Javier recogió los objetos que había dejado sobre la mesa y se los guardó en el bolsillo. Al médico le extrañó tanto secretismo, ¿de qué se trataba?, ¿qué era tan importante? Quiso preguntarle cuando una nueva punzada en el estómago le cortó la respiración unos segundos, luego olvidó la cuestión, no era el momento de preguntas. En la calle la temperatura había descendido, ya era noche cerrada y no se veía un alma por los alrededores; pese a todo, Javier insistió en la necesidad de ser precavidos. Bajaron los tres escalones de la entrada cogidos el uno al otro y recorrieron el camino de piedra que dividía el césped del jardín, se detuvieron al cruzar la valla de la entrada y observaron una vez más la calle: ni peatones ni coches.

Javier comenzaba a recelar de tanta quietud, aún no era tarde y ya parecía una zona fantasma, y así se lo hizo saber al médico.

—Es mejor darse prisa.

En ese momento sintieron una leve vibración en sus oídos, apenas un susurro que rápidamente se transformó en el ruido de un rotor. Suspendido diez metros por encima de sus cabezas, un helicóptero. Javier arrastró al médico en dirección a una callejuela oscura que distinguió enfrente pero súbitamente los rodearon una veintena de policías franceses que esgrimían sus armas y los conminaban a detenerse y alzar las manos. En pocos segundos se encontraron con la cara pegada al asfalto y las manos esposadas a la espalda, inmediatamente después alguien los levantó y los empujó por separado hacia el interior de dos coches patrulla.

El doctor contemplaba las piernas de la mujer que se paseaba ante él, no porque le atrajeran, realmente se sentía aterrorizado y no se atrevía siquiera a mirar a los ojos de su interlocutora, simplemente no había otro sitio al que dirigir su atención. Le habían arrastrado hasta una sala diminuta de paredes blancas con una mesa enorme, también blanca, que ocupaba el centro de la habitación; a un lado un espejo, en realidad un cristal con una cámara detrás, al otro la puerta.
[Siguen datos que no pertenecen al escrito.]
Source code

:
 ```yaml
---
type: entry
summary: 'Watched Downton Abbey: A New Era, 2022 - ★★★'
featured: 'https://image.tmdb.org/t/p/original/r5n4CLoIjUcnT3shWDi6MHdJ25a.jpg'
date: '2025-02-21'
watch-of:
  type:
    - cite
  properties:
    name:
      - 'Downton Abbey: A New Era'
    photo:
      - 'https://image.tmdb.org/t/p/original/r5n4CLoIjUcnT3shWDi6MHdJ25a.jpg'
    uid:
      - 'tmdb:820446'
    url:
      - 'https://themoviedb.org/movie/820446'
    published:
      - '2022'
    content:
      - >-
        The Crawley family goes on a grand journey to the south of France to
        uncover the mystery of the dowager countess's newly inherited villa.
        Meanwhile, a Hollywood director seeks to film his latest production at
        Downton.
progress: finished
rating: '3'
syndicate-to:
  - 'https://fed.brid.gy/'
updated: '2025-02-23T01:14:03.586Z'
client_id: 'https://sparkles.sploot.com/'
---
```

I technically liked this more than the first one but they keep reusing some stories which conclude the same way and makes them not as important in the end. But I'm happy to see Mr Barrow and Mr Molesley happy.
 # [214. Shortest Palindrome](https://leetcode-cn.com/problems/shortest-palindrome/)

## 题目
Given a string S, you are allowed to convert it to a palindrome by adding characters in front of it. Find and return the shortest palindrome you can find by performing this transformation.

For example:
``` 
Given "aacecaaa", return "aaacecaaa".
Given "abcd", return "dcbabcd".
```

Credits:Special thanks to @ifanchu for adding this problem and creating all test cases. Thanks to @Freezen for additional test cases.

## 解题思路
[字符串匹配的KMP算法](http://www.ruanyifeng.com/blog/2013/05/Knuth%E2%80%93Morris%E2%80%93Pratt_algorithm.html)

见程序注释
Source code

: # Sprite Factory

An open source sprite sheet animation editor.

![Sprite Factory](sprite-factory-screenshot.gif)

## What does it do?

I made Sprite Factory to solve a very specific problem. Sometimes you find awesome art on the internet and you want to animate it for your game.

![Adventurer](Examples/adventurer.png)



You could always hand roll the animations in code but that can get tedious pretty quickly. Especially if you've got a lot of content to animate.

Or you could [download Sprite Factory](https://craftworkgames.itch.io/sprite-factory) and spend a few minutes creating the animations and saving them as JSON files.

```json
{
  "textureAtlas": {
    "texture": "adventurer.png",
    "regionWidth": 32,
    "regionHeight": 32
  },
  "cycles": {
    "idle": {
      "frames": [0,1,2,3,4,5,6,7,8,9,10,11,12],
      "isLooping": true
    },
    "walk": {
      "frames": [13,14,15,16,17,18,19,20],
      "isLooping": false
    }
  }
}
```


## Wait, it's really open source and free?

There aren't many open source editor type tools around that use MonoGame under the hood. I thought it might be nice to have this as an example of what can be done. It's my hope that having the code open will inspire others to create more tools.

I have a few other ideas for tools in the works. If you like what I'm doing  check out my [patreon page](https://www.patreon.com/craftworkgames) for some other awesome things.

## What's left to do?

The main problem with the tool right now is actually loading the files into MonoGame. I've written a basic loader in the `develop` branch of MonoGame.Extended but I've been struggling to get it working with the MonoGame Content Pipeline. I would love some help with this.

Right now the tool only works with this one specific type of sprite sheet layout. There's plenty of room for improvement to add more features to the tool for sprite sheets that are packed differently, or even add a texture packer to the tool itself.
La mujer de las piernas estupendas, que comenzaban en unos estrechos tobillos pálidos y acababan en un muslamen desproporcionado, presumía de sus encantos exhibiéndose en un claro juego de seducción. Se sentaba ante el médico, se levantaba de nuevo sin ocultar su sonrisa artificial, caminaba a su alrededor, rozando como por casualidad los hombros del doctor Salvatierra, después volvía a las preguntas. Así una y otra vez durante dos horas.

Laure Lemaire vestía una minifalda roja pegada al cuerpo y un jersey marrón de hilo con un escote en «V»; los pechos nunca habían constituido su parte favorita aunque procuraba realzarlos con un sujetador con relleno, y eso acababa por dar resultado siempre. Sin embargo, hoy no era uno de esos días.

La comisaria ignoraba la causa del accidente, el motivo de la explosión posterior del cuatro por cuatro —explosión que el médico conoció por la comisaria, Javier no le había puesto al tanto, pensó que tal vez por no preocuparle más—, a qué venía la intromisión de Scotland Yard... En definitiva, poco más sabía que al inicio de lo que ella misma había denominado eufemísticamente una charla agradable.